(Beginning of Data shown)

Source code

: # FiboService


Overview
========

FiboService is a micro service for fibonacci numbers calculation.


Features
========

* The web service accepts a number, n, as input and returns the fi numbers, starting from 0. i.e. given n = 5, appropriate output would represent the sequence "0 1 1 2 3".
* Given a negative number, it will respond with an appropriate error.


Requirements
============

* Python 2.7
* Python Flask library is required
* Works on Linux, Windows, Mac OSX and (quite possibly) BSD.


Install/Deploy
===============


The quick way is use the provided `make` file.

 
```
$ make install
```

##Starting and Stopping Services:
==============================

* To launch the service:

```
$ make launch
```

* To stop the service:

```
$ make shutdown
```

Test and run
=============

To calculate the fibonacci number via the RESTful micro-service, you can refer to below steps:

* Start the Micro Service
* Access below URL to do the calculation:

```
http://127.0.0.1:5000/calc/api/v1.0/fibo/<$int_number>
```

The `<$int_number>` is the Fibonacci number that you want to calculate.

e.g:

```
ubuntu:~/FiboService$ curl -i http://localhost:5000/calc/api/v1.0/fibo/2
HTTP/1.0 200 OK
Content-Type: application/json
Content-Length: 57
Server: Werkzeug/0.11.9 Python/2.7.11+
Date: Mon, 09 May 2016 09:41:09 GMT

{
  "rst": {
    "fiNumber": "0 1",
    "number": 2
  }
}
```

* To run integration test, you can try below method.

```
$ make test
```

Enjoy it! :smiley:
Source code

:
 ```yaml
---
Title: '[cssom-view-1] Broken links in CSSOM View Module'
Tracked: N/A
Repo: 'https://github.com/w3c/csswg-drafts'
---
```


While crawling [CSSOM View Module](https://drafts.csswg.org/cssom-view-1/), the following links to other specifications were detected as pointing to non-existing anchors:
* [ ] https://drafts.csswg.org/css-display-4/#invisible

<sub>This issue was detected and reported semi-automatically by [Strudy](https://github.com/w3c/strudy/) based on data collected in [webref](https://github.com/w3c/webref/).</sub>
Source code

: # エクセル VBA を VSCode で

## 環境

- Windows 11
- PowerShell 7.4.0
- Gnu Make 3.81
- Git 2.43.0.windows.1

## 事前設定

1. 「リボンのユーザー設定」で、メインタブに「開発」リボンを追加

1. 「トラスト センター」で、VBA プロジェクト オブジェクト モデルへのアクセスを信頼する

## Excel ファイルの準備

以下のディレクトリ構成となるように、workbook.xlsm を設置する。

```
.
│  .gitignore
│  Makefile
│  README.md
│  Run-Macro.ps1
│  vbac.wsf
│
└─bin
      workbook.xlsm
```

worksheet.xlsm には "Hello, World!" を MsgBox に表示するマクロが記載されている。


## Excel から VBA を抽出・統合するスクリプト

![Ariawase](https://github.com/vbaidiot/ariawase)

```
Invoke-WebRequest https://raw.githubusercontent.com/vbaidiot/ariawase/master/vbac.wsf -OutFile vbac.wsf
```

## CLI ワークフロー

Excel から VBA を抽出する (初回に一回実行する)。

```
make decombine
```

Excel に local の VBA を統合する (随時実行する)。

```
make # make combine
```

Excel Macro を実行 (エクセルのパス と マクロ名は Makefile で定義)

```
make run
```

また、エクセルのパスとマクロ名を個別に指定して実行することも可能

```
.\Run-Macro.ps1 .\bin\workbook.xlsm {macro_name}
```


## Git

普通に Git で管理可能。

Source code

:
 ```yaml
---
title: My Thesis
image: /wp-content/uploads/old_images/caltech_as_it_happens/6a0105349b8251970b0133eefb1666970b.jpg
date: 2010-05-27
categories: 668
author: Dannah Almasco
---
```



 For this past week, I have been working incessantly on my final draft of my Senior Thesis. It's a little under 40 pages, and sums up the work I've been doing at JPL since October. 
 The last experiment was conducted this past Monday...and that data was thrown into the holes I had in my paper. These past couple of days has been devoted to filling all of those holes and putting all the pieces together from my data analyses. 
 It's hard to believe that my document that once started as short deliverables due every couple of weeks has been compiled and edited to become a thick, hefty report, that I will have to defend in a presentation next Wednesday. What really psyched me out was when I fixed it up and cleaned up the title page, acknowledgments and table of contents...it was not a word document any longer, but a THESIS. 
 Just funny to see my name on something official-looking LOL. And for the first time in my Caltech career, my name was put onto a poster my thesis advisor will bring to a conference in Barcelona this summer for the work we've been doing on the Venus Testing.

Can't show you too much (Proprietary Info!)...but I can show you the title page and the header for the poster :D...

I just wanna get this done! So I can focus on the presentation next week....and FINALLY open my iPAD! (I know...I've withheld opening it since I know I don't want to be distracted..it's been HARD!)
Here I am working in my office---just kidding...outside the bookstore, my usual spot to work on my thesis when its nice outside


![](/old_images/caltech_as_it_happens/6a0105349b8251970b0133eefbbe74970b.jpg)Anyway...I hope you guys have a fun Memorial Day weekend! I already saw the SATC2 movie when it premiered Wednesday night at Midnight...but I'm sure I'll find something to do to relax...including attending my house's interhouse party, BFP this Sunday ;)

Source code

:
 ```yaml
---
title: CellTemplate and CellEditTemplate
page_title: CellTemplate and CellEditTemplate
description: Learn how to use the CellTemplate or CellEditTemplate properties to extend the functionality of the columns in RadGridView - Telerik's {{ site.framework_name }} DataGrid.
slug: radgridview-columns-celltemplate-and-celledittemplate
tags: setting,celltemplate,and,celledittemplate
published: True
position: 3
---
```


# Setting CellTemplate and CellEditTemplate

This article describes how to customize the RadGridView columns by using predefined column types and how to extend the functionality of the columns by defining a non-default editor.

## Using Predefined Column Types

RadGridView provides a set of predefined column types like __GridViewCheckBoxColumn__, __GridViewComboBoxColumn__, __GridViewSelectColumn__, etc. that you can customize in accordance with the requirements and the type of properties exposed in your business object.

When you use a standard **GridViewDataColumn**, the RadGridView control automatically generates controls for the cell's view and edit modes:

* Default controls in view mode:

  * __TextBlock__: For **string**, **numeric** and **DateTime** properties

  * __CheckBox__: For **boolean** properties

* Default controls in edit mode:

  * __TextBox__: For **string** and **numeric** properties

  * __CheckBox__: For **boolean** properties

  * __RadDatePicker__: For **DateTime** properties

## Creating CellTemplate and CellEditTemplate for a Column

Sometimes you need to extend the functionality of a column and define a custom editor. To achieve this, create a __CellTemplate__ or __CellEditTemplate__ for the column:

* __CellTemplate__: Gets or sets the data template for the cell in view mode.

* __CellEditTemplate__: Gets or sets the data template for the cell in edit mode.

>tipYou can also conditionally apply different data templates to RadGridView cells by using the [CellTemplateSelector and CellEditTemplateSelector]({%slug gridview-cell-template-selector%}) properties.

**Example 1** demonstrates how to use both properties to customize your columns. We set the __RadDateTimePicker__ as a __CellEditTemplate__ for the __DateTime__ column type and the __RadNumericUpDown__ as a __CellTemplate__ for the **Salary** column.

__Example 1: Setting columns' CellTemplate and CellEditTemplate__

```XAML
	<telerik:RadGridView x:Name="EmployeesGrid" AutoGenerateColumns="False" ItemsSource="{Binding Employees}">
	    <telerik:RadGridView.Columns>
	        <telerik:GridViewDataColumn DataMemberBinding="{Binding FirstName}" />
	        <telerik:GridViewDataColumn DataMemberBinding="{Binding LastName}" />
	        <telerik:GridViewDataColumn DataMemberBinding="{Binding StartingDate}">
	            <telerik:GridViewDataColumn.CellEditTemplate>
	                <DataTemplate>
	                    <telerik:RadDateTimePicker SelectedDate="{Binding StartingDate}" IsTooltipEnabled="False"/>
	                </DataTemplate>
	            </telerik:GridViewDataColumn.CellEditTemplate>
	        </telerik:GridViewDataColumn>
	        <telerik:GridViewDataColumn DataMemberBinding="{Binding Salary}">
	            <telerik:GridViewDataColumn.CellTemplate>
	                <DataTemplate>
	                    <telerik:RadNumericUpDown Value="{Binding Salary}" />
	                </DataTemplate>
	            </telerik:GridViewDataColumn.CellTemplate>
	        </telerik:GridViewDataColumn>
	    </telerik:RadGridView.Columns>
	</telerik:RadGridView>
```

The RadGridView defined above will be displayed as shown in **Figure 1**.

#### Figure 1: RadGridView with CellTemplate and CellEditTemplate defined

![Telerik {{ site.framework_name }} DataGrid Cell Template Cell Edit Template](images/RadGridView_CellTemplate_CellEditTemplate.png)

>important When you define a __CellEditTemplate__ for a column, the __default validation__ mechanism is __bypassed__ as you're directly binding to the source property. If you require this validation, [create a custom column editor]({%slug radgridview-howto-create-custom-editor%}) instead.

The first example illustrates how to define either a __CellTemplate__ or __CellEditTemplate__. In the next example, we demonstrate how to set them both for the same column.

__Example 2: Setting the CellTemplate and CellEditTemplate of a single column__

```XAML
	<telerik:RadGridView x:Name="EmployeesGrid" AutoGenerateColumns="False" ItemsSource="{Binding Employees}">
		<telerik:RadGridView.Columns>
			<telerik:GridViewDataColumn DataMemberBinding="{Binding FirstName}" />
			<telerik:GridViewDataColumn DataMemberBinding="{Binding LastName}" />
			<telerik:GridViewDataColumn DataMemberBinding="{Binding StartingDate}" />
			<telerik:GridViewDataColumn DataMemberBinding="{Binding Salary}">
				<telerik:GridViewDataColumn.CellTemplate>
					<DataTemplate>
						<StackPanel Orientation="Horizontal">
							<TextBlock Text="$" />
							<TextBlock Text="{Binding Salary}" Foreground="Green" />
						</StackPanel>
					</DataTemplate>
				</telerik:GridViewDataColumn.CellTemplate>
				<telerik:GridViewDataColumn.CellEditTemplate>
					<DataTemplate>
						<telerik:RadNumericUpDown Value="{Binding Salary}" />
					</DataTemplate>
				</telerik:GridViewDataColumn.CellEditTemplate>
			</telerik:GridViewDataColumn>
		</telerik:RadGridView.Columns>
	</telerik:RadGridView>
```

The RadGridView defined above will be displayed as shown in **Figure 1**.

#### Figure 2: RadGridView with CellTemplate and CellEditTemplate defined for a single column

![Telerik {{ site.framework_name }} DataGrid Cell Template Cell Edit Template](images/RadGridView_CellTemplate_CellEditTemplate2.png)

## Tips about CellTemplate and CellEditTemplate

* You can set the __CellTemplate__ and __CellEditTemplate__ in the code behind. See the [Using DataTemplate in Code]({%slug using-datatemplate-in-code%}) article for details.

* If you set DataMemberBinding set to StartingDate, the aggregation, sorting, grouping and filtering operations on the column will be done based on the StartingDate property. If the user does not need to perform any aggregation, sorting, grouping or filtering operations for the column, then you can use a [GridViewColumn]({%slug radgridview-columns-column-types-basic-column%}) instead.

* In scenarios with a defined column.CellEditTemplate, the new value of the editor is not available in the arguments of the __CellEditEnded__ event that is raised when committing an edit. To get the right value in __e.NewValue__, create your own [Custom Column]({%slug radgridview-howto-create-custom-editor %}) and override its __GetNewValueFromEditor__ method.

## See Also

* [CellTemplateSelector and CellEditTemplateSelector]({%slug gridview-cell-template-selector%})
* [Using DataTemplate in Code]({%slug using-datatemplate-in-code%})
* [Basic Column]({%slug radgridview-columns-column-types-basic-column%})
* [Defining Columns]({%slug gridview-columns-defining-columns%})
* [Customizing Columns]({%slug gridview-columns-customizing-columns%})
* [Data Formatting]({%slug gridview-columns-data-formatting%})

(End of Data shown)

What is needed here is one number: how many lines of the entries hold the string "Python".

3